Le dossier de la 5G est devenu politique, avec un débat entre opposants demandant un moratoire et fervents défenseurs ne voulant pas manquer le train en marche. Mais que pensent les citoyens ?

Cela n’a échappé à personne. La 5G fait l’objet d’un débat en France. Un débat d’une intensité plus forte que dans le reste de l’Europe, comme le notait Stéphane Richard, le PDG d’Orange, qui invitait d’ailleurs à un peu plus d’objectivité. Il y a eu qui poussent pour la 5G afin de ne pas être en retard, comme le président Emmanuel Macron, les opérateurs Orange et Free, et ceux qui militent en faveur d’un moratoire comme de nombreux élus, l’association UFC-Que Choisir, le patron de Bouygues et certains riverains face à l’arrivée des antennes.


Le site Lemon.fr, un comparateur de box Internet et de forfaits mobile, a d’ailleurs commandé une enquête auprès de l’institut Ifop. Menée en ligne du 14 au 16 septembre, elle a été réalisée à partir des réponses d’un double échantillon de 1 020 Français et de 1 031 habitants des communes de 100 000 habitants et plus. Il apparaît que 63 % des Français souhaitent un soutien des pouvoirs publics pour déployer cette nouvelle 5G annonciatrice de meilleurs débits et nouveaux usages. 66 % y voient un progrès pour la société, 64 % un moyen de désengorger les réseaux et 59 % un levier pour la compétitivité et l’emploi.

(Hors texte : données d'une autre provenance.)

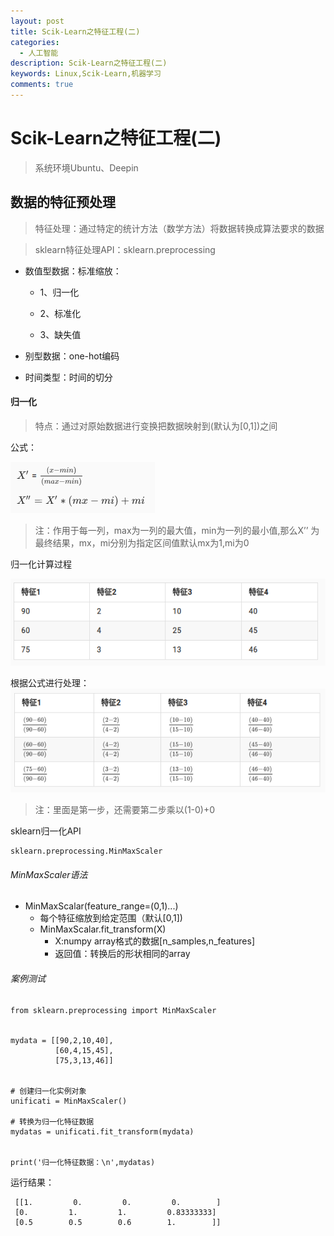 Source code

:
 ```yaml
---
layout: post
title: Scik-Learn之特征工程(二)
categories:
  - 人工智能
description: Scik-Learn之特征工程(二)
keywords: Linux,Scik-Learn,机器学习
comments: true
---
```


# Scik-Learn之特征工程(二)

> 系统环境Ubuntu、Deepin

## 数据的特征预处理

> 特征处理：通过特定的统计方法（数学方法）将数据转换成算法要求的数据

> sklearn特征处理API：sklearn.preprocessing

  * 数值型数据：标准缩放：
		
    * 1、归一化
             		
    * 2、标准化
    * 3、缺失值	
		 
  * 别型数据：one-hot编码
  * 时间类型：时间的切分
  
#### 归一化
> 特点：通过对原始数据进行变换把数据映射到(默认为[0,1])之间

公式：

![sklearn-01](/images/posts/Sklearn/sklearn-01-01.png)

>注：作用于每一列，max为一列的最大值，min为一列的最小值,那么X’’
为最终结果，mx，mi分别为指定区间值默认mx为1,mi为0

归一化计算过程

![sklearn-01](/images/posts/Sklearn/sklearn-01-02.png)


根据公式进行处理：
![sklearn-01](/images/posts/Sklearn/sklearn-01-03.png)

> 注：里面是第一步，还需要第二步乘以(1-0)+0

sklearn归一化API
```
sklearn.preprocessing.MinMaxScaler
```
###### MinMaxScaler语法
* MinMaxScalar(feature_range=(0,1)...)
  * 每个特征缩放到给定范围（默认[0,1])
  * MinMaxScalar.fit_transform(X)
    * X:numpy array格式的数据[n_samples,n_features]
    * 返回值：转换后的形状相同的array
    
###### 案例测试
```
from sklearn.preprocessing import MinMaxScaler


mydata = [[90,2,10,40],
          [60,4,15,45],
          [75,3,13,46]]


# 创建归一化实例对象
unificati = MinMaxScaler()

# 转换为归一化特征数据
mydatas = unificati.fit_transform(mydata)


print('归一化特征数据：\n',mydatas)
```

运行结果：
```
 [[1.         0.         0.         0.        ]
 [0.         1.         1.         0.83333333]
 [0.5        0.5        0.6        1.        ]]
```












































































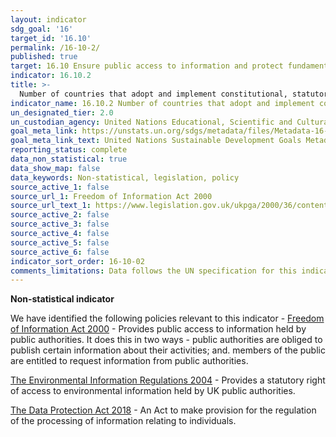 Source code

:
 ```yaml
---
layout: indicator
sdg_goal: '16'
target_id: '16.10'
permalink: /16-10-2/
published: true
target: 16.10 Ensure public access to information and protect fundamental freedoms, in accordance with national legislation and international agreements
indicator: 16.10.2
title: >-
  Number of countries that adopt and implement constitutional, statutory and/or policy guarantees for public access to information
indicator_name: 16.10.2 Number of countries that adopt and implement constitutional, statutory and/or policy guarantees for public access to information
un_designated_tier: 2.0
un_custodian_agency: United Nations Educational, Scientific and Cultural Organization - Institute for Statistics (UNESCO-UIS)
goal_meta_link: https://unstats.un.org/sdgs/metadata/files/Metadata-16-10-02.pdf
goal_meta_link_text: United Nations Sustainable Development Goals Metadata (PDF 82.8 KB)
reporting_status: complete
data_non_statistical: true
data_show_map: false
data_keywords: Non-statistical, legislation, policy
source_active_1: false
source_url_1: Freedom of Information Act 2000
source_url_text_1: https://www.legislation.gov.uk/ukpga/2000/36/contents
source_active_2: false
source_active_3: false
source_active_4: false
source_active_5: false
source_active_6: false
indicator_sort_order: 16-10-02
comments_limitations: Data follows the UN specification for this indicator. This indicator has been identified in collaboration with topic experts.
---
```

**Non-statistical indicator**

We have identified the following policies relevant to this indicator - [Freedom of Information Act 2000](https://www.legislation.gov.uk/ukpga/2000/36/contents) - Provides public access to information held by public authorities. It does this in two ways -
public authorities are obliged to publish certain information about their activities; and. members of the public are entitled to request information from public authorities.

[The Environmental Information Regulations 2004](https://www.legislation.gov.uk/uksi/2004/3391/part/2) - Provides a
statutory right of access to environmental information held by UK public authorities.

[The Data Protection Act 2018](http://www.legislation.gov.uk/ukpga/2018/12/contents/enacted) - An Act to make provision for the regulation of the processing of information relating to individuals. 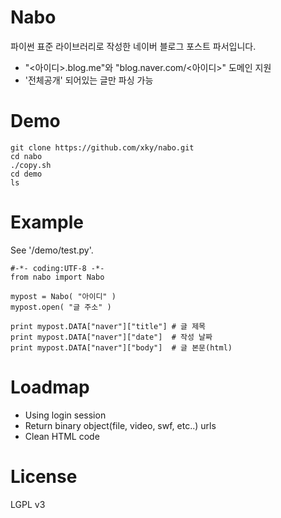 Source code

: Nabo
====
파이썬 표준 라이브러리로 작성한 네이버 블로그 포스트 파서입니다.
* "<아이디>.blog.me"와 "blog.naver.com/<아이디>" 도메인 지원
* '전체공개' 되어있는 글만 파싱 가능



Demo
====
```
git clone https://github.com/xky/nabo.git
cd nabo
./copy.sh
cd demo
ls
```



Example
====
See '/demo/test.py'.
```
#-*- coding:UTF-8 -*-
from nabo import Nabo

mypost = Nabo( "아이디" )
mypost.open( "글 주소" )

print mypost.DATA["naver"]["title"] # 글 제목
print mypost.DATA["naver"]["date"]  # 작성 날짜
print mypost.DATA["naver"]["body"]  # 글 본문(html)
```



Loadmap
====
* Using login session
* Return binary object(file, video, swf, etc..) urls
* Clean HTML code



License
====
LGPL v3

Ils ne sont en revanche pas d’accord sur le fait que la 5G permettra une plus grande collecte de leurs données personnelles aussi bien par les organismes privés que publiques (72%), sur le fait que sa consommation énergétique est une menace pour l’environnement (65 %) et sur le fait qu’il y a des effets négatifs avérés sur la santé humaine (51%). À propos des antennes-relais, dont nous nous faisons régulièrement écho, l’étude Ifop révèle une évolution de la perception des risques liés à ces installations. 18 % des Français pensaient ces dernières sûres en 2011. Ils sont aujourd’hui 56 %. Une majorité, donc, mais de peu. Il faudra donc de la pédagogie et des garde-fous pour répondre aux interrogations et inquiétudes qui subsistent.